恵みや救いだけを押し付けられるその存在の願いを叶えられるものは果たして

 どうもかーびぃです。

 

 何度も出てきてしまうのは単によく聞くからなのでそこはもうお察しくださいとしか言いようがないのだが、このブログではおなじみのロックバンド、9mm Parabellum Bulletの曲に「光の雨が降る夜に」という曲がある。以下の記事を読む前に、できれば聞いてほしい。探してすぐ見つからなかったがバンドとしても知名度が決して低くないし、その中の有名な方の曲であるので聞くのはそんなに難しくないはずだ。

 ぼくはこの曲がとても好きだ。歌詞の完成度とそのデスパレートさ加減、そして時に演歌ロックとも評されるそのメロディアスな節回しもクサすぎずちょうどよい塩梅だと思う。なにしろ歌詞と曲の相乗効果がなかなかどうして、はまるのだ。

 

「NONE BUT RAIN」著:咲祈(モラトリアムシェルタ)

(通読性:17/宇宙感:23/残響度:24/嗜好:8/闇度:S 合計82点)

 

 まさかの総合首位+歴代首位の返り咲きで、物語として出来すぎているような気もしないでもないが、しかしながらぼくの主観としてこうなってしまった以上逆にこれをいじることそのものが、美しさに対する反逆のような気がして、調整を行わずそのままこのような形とした。史上初、2つのシーズンを首位で記事化されるという書き手は、おそらく師匠以外にいないだろうとも思われる。さすがはこのぼくが師と仰ぐほどの書き手だ、とこの作品を読んでとみに思った。

 この本を手渡されたとき、「批評に耐えられるかどうかわからない」という謙虚で控えめなことをコメントされたことを覚えている。確かに、先回、およびこのシーズンでもさんざん話にのぼっている師匠の前作「ファントム・パラノイア」とは全く趣を異にしているといっていい。ファンパラが黒色のパンツスーツで武装した姿だとするならば、こちらの作品は清楚でありながらどこか煽情的なピンク色のワンピースドレスだ。ある意味対照的であるがゆえに咲祈イズムを際立たせる結果となったのだと思う。その特徴的なすらりとした刀のような文体は流麗な太刀筋を描きながら健在しているが、それ以上に目を引いたのが、今までにあまり見られなかった、官能的な雰囲気である。もちろん、氏の作品にはそういった雰囲気のものがないわけではないし、実際濡れ場は非常に多く出てくるような書き手ではあるのだが、それは今までほぼすべて、陰惨さこそ放っていたものの、キャラクターそのものが持つなまめかしさというのを前面に押し出されてこない描写にとどまっていた。それがどうだろう、この作品は全然違うのである。主人公となる2人の少年の匂い立つような色気が小説内の文体全てに影響しているのではないかと思うくらい、とてつもなくエロティックで、読んでいてくらくらした。それだけ、氏は主人公の少年たちを特別にしたかったのではないか、と邪推したくなるほどで、だからこそこの作品は頭一つ抜け出ている。箱庭のような閉鎖性の強いファンタジーという枠だけでなく、あまぶんの仲にもジャンルのひとつとして確立されている「JUNE(異性愛でないもの)」としてこの作品を発表していることの意義がわかる。

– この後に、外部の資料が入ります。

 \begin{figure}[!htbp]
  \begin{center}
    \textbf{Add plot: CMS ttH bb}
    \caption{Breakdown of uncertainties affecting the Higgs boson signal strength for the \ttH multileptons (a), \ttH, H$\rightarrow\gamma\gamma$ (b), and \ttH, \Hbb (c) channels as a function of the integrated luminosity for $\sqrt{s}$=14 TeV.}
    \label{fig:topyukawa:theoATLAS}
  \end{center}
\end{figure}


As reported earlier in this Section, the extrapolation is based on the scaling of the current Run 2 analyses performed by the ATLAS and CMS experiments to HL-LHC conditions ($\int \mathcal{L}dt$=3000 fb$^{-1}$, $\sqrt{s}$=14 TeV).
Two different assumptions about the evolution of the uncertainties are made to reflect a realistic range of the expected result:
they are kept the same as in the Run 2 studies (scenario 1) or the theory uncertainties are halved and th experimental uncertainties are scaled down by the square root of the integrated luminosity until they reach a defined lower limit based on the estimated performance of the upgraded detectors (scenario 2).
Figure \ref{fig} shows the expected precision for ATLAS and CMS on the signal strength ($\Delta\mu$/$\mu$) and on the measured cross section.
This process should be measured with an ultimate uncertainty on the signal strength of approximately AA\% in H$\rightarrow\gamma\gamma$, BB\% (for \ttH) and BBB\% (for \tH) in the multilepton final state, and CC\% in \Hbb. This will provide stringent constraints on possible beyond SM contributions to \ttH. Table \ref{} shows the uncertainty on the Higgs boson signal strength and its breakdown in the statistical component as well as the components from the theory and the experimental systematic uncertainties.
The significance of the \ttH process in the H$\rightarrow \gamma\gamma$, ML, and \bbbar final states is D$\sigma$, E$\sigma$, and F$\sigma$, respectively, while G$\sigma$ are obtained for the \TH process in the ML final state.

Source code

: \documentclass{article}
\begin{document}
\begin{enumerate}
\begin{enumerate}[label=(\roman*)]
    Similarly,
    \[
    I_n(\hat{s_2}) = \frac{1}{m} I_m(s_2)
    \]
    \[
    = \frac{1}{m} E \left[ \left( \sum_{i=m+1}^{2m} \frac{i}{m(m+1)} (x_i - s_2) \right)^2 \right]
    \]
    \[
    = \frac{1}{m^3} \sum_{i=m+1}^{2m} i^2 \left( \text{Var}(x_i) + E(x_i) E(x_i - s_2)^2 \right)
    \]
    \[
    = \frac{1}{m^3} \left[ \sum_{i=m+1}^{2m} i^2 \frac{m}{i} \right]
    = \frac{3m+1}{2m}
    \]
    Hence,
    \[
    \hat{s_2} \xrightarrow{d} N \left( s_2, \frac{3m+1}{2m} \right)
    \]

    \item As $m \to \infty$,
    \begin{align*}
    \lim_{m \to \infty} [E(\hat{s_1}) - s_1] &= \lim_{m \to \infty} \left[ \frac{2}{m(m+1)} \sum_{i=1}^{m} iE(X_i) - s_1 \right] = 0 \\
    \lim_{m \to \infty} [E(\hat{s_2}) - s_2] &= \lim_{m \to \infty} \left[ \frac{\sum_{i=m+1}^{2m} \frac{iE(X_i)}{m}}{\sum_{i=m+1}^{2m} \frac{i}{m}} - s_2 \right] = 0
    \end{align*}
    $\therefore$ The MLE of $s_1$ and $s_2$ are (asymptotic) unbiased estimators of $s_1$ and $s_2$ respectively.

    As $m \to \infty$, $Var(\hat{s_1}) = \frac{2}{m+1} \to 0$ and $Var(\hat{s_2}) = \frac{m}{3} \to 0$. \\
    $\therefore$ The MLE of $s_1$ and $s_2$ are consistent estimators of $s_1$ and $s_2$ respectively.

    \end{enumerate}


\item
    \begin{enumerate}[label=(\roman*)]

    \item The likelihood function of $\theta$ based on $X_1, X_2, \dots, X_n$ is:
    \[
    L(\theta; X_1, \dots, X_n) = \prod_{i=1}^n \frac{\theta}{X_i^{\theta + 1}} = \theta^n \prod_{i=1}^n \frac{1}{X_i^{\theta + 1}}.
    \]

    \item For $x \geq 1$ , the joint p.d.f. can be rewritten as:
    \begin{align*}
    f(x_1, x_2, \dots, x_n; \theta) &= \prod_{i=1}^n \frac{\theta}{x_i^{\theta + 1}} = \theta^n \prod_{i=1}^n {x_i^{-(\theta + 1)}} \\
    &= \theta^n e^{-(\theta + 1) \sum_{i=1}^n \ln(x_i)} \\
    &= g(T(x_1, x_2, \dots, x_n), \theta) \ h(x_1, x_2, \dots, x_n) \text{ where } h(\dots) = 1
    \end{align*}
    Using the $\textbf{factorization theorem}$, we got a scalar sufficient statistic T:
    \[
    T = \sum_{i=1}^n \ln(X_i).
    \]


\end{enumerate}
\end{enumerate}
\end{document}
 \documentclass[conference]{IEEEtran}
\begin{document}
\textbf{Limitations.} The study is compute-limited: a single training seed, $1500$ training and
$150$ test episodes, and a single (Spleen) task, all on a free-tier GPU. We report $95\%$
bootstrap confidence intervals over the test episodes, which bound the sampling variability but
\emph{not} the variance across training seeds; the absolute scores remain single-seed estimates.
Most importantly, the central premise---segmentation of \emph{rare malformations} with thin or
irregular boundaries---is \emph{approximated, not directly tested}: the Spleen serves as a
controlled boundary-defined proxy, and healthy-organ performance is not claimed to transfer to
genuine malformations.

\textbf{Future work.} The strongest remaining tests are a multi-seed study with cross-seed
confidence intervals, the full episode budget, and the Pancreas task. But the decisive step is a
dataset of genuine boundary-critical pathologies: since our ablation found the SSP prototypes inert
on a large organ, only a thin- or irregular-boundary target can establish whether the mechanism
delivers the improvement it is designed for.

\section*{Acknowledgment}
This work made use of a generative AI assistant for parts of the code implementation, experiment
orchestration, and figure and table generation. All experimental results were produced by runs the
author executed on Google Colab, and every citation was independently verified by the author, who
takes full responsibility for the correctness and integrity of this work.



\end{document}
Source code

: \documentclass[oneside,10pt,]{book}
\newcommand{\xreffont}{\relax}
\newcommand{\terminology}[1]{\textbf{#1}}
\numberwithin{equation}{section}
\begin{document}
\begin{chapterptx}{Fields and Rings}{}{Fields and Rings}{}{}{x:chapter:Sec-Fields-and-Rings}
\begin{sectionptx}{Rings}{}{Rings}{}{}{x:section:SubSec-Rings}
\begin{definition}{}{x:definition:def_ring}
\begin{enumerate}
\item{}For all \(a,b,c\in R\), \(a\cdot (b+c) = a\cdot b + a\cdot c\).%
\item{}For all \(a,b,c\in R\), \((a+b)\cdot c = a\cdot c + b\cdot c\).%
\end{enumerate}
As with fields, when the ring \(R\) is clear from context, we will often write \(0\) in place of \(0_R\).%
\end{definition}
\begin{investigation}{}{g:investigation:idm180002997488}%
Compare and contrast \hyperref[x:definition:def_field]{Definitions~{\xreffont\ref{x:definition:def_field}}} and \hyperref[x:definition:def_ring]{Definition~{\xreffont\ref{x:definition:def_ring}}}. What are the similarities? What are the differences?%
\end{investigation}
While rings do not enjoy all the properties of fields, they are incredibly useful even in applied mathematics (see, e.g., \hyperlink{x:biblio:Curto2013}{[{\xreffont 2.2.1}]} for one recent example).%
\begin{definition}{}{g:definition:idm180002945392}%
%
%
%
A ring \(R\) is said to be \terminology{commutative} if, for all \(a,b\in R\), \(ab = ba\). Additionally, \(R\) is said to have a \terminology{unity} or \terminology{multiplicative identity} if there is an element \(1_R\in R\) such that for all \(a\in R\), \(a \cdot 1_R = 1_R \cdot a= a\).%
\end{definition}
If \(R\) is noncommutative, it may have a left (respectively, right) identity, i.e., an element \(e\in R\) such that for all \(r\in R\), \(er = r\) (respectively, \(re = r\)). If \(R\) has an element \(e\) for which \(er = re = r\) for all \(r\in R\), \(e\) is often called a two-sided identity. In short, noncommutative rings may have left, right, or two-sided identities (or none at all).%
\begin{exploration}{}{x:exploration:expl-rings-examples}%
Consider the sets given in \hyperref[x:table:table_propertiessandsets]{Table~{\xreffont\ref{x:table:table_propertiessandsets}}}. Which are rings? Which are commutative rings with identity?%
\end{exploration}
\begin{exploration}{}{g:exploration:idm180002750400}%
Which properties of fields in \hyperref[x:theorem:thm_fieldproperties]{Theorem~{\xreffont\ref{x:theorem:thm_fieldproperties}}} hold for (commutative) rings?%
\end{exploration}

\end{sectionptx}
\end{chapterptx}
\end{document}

 また、タイトルは直訳すれば「雨しかない」という意味で、これは本当にぼくの領域でのイメージとなるが、どことなく森博嗣の「ナ・バ・テア(None But Air)」(スカイ・クロラシリーズのひとつ)を連想させ、だからぼくはこの作品の愛称(略称?)を「ナバトレ」と呼んでいる。閑話休題

 物語の軸となっている「雨」は、少年たちの象徴でもあり、「地上にあるものを洗い流すもの」、「音を立てて空間を隔てるもの」、そして「やがては消えてしまうもの」という隠喩(引喩というのだろうか)が非常に利いているのが本当に美しい。この構造の美しさが、ぼくが咲祈氏を師匠と呼んでいる理由の一端であり、美しい構造の物語を書いていきたいとずっと思い続けてきている。

 「ファントム・パラノイア」と共にお勧めする作品である。また、文フリ東京23シーズンに続き2度目の首位という前代未聞の記録を打ち立てているのだが、これを読んでもらえれば、それは納得していただけるのではないかとも思う。

 

 以上、激戦のあまぶんシーズン、首位を飾ったのはここまでの歴代首位をキープしていた咲祈氏だった。予定調和で出来すぎているくらいが人間なのかもしれない。